Welcome to Just Two Things, which I try to publish daily, five days a week. Some links may also appear on my blog from time to time. Links to the main articles are in cross-heads as well as the story.
The ways in which social care in the UK is in crisis are almost too many to mention, but one of the features that they have in common is that they are exacerbated by the financialisation of the sector by private equity companies. A post on the CUSP blogby Christie Corlet Walker, Tim Jackson, and Angela Druckman, based on a longer article, critiques the situation:
Exorbitant fees for residential care suck money out of local authority budgets and from families struggling to provide care for those they love. Opaque corporate structures siphon off a steady stream of taxpayers’ cash and families’ savings into the offshore bank accounts of wealthy investors. All the while, frontline workers struggle daily with low pay and impossible working conditions that stretch them to their limits and threaten the quality of care delivered.
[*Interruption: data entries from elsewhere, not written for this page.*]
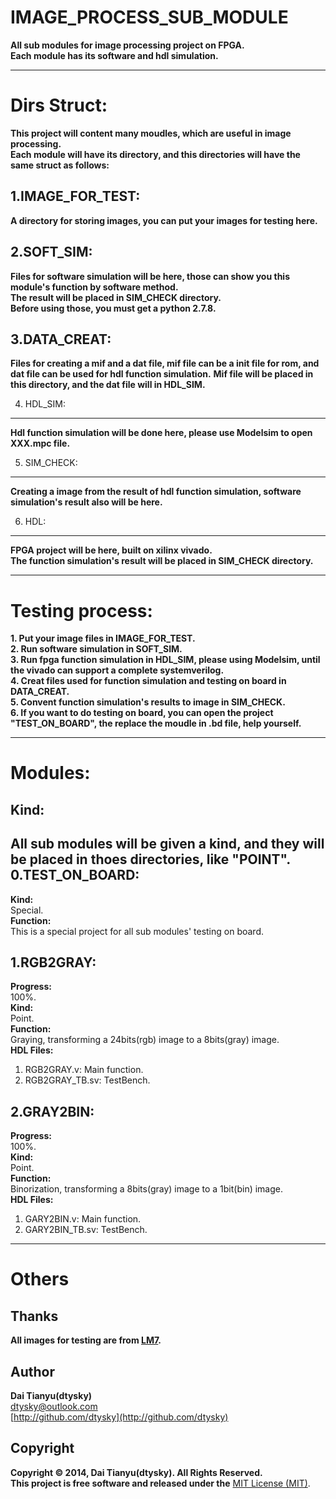 # IMAGE_PROCESS_SUB_MODULE
**All sub modules for image processing project on FPGA.  
Each module has its software and hdl simulation.**

***

Dirs Struct:
===========
**This project will content many moudles, which are useful in image processing.  
Each module will have its directory, and this directories will have the same struct as follows:**  

1.IMAGE_FOR_TEST:
-----------------
**A directory for storing images, you can put your images for testing here.**  

2.SOFT_SIM:
----------
**Files for software simulation will be here, those can show you this module's function by software method.  
The result will be placed in SIM_CHECK directory.  
Before using those, you must get a python 2.7.8.**

3.DATA_CREAT:
----------
**Files for creating a mif and a dat file, mif file can be a init file for rom, and dat file can be used for hdl function simulation.**
**Mif file will be placed in this directory, and the dat file will in HDL_SIM.**

4. HDL_SIM:
----------
**Hdl function simulation will be done here, please use Modelsim to open XXX.mpc file.**

5. SIM_CHECK:
-------------
**Creating a image from the result of hdl function simulation, software simulation's result also will be here.**  

6. HDL:
-----
**FPGA project will be here, built on xilinx vivado.  
The function simulation's result will be placed in SIM_CHECK directory.**

***

Testing process:
===========
**1. Put your image files in  IMAGE_FOR_TEST.  
2. Run software simulation in SOFT_SIM.  
3. Run fpga function simulation in HDL_SIM, please using Modelsim, until the vivado can support a complete systemverilog.  
4. Creat files used for function simulation and testing on board in DATA_CREAT.  
5. Convent function simulation's results to image in SIM_CHECK.  
6. If you want to do testing on board, you can open the project "TEST_ON_BOARD", the replace the moudle in .bd file, help yourself.**

***

Modules:
=======
Kind:
----
**All sub modules will be given a kind, and they will be placed in thoes directories, like "POINT".**  
0.TEST_ON_BOARD:
---------------
**Kind:**  
Special.  
**Function:**  
This is a special project for all sub modules' testing on board.

1.RGB2GRAY:
-----------
**Progress:**  
100%.  
**Kind:**  
Point.  
**Function:**  
Graying, transforming a 24bits(rgb) image to a 8bits(gray) image.  
**HDL Files:**  
1. RGB2GRAY.v: Main function.  
2. RGB2GRAY_TB.sv: TestBench.

2.GRAY2BIN:
-----------
**Progress:**  
100%.  
**Kind:**  
Point.  
**Function:**  
Binorization, transforming a 8bits(gray) image to a 1bit(bin) image.  
**HDL Files:**  
1. GARY2BIN.v: Main function.  
2. GARY2BIN_TB.sv: TestBench.

***

Others
======
Thanks
---
**All images for testing are from [LM7](http://lm7.xxxxxxxx.jp/).**

Author
---
**Dai Tianyu(dtysky)**   
[dtysky@outlook.com](dtysky@outlook.com)  
[http://github.com/dtysky](http://github.com/dtysky)

Copyright
---
**Copyright © 2014, Dai Tianyu(dtysky). All Rights Reserved.  
This project is free software and released under the** [MIT License (MIT)](http://mit-license.org/).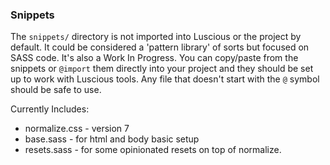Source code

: ### Snippets

The `snippets/` directory is not imported into Luscious or the project by default. It could be considered a 'pattern library' of sorts but focused on SASS code. It's also a Work In Progress. You can copy/paste from the snippets or `@import` them directly into your project and they should be set up to work with Luscious tools. Any file that doesn't start with the `@` symbol should be safe to use.

Currently Includes:
- normalize.css - version 7
- base.sass     - for html and body basic setup
- resets.sass   - for some opinionated resets on top of normalize.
There are lots of reasons why the social care system does not mesh well with financially driven metrics, and these are summarised in the post in this way:
“First, the time-based nature of care work means that there is limited scope for labour productivity (output per unit labour input) gains. In fact, labour productivity has declined in the social care sector over the last two decades… When care and attention form the very heart of the service you provide, drives for efficiency and productivity may end up delivering profit at the expense of quality.”
“Second, since local authorities buy services on behalf of a large number of people, they have the market power to set the price they are willing to pay for care unsustainably low… This has led to a perverse hidden subsidy scheme, with many care providers charging private residents higher fees for the same care package, in an attempt to maintain profit margins.”
“Last, the emotional and physical trauma of moving from one care home to another—particularly for residents with a high level of need—renders the concept of consumer choice effectively meaningless.”
The Care Collective constructed a similar set of arguments in their Care Manifesto published last year, concluding that care and finance were incompatible.
The combination of unmet need, low wages and poor care suggest that this is a system that is close to collapse. But it’s worse that that.
The post has an eye-opening chart mapping the relationships between different providers, and it’s also known that private equity owners have both loaded care homes with debt and asset stripped them—standard operating procedure for this part of the financial sector, in other words.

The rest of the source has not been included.